The detective took his turn. “Your brother’s next-door neighbor,” he said, “is twenty-eight…”

“That’s the Sophie Campbell you mentioned?” Cord asked.

“Yes. She works as a translator for Open World. She’s been with that organization since she graduated from college. She does extensive translating projects for them, often on-site. For the last nine months or so, she’s been living in Foggy Bottom, gathering stories from women survivors in World War II. She speaks Russian, German, Danish.”

Cord’s head was swimming. “I don’t understand why you keep bringing up this woman-unless you either believe she was one of the women Jon was blackmailing, or that she’s the killer.”

“We don’t know either of those things,” Ferrell said. “But we do believe she’s the key to your brother’s killer in some way.”

“Why?”

“We’re not really at liberty to say,” the detective said cautiously, but again, the private cop proved more frank.

“We’re uncertain to what extent this young woman is involved. What we do know, however, is that she was the only consistent person in your brother’s life. She was in and out of your brother’s place quite frequently. In fact, she’s the only one who had a key, as far as we know.” The older man hunched closer. “We need your help, Mr. Pruitt. We need your help to solve this…and we need your discretion.”

Cord frowned. “I still don’t know what you’re asking me to do. If you need my permission to go through Jon’s place, fine, you’ve got it. I assume you’d have that legal right, regardless, in a crime situation-”

“It’s not that simple. What we also need is you, specifically because you’re his brother, a family member. Once we’ve officially-so to speak-labeled this an accidental death, we need you to go in, act like a grieving brother, look like you’re closing up Jon’s affairs.”

“That’s hardly going to be an act,” Cord said. “It’s what I have to do. There is no one else.”

“Exactly. The thing is, wherever your brother hid his stockpile of information, he hid it well. It’s not as if we haven’t been trying to track down evidence long before this happened. And although we don’t know precisely what role Sophie Campbell plays in this, we do know she had more access to his place, to him, than anyone else. We haven’t been able to dig up any incriminating background on her, but we all believe she knows more than she’s saying. Someone who wasn’t connected to the law might have a significantly better chance to get her talking.”

Cord grabbed his jacket and folio of student papers and notes. Enough was enough. He’d had more than he could take. “If you’re asking me to spy, as I said before-forget it.”

“We’re asking you to talk to her. Which should naturally happen if you’re in your brother’s apartment-she’s right there. If she happens to tell you information that you judge as valuable, we’re asking you to communicate-preferably to me, first.” This, from the detective.

But it was Ferrell who was looking at him. Ferrell who wanted anything he dug up. First.
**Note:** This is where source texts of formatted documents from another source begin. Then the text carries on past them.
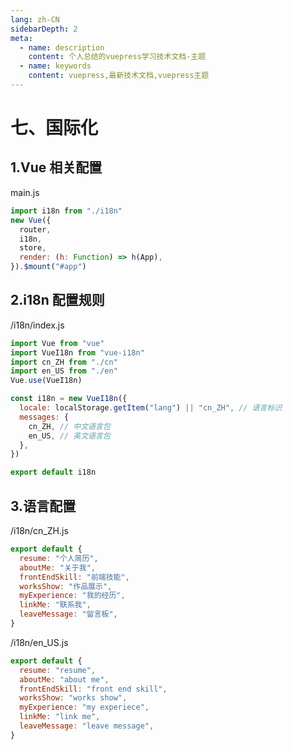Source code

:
 ```yaml
---
lang: zh-CN
sidebarDepth: 2
meta:
  - name: description
    content: 个人总结的vuepress学习技术文档-主题
  - name: keywords
    content: vuepress,最新技术文档,vuepress主题
---
```


# 七、国际化

## 1.Vue 相关配置

main.js

```js
import i18n from "./i18n"
new Vue({
  router,
  i18n,
  store,
  render: (h: Function) => h(App),
}).$mount("#app")
```

## 2.i18n 配置规则

/i18n/index.js

```js
import Vue from "vue"
import VueI18n from "vue-i18n"
import cn_ZH from "./cn"
import en_US from "./en"
Vue.use(VueI18n)

const i18n = new VueI18n({
  locale: localStorage.getItem("lang") || "cn_ZH", // 语言标识
  messages: {
    cn_ZH, // 中文语言包
    en_US, // 英文语言包
  },
})

export default i18n
```

## 3.语言配置

/i18n/cn_ZH.js

```js
export default {
  resume: "个人简历",
  aboutMe: "关于我",
  frontEndSkill: "前端技能",
  worksShow: "作品展示",
  myExperience: "我的经历",
  linkMe: "联系我",
  leaveMessage: "留言板",
}
```

/i18n/en_US.js

```js
export default {
  resume: "resume",
  aboutMe: "about me",
  frontEndSkill: "front end skill",
  worksShow: "works show",
  myExperience: "my experiece",
  linkMe: "link me",
  leaveMessage: "leave message",
}
```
Cord motioned them all to the door. This party was over. He wished he could hurl something. Even though he was two years younger than Jon, he couldn’t remember a time he wasn’t cleaning up Jon’s messes…but this was by far the most disturbing and ugliest.

As far as this Sophie character, though, Cord already had her pictured, because he knew the kind of woman his brother went for.

Jon liked sluts. Lookers with long legs and spongy morals. Often enough, Jon pursued women who were married or already committed, because he found it more fun to seduce a woman who was supposed to be faithful. His favorite types had money, or looked as if they did. He preferred long-haired brunettes who had that look at a party-like they were prowling the gathering for men, like a cat hunted for meat.

Not that Cord minded wildcats.

He’d even tamed a few in the past. But at the moment, he was off women altogether-the hurt from Zoe still stuck like a blade-and beyond that, any woman who appealed to his brother never could, never would, ring his chimes.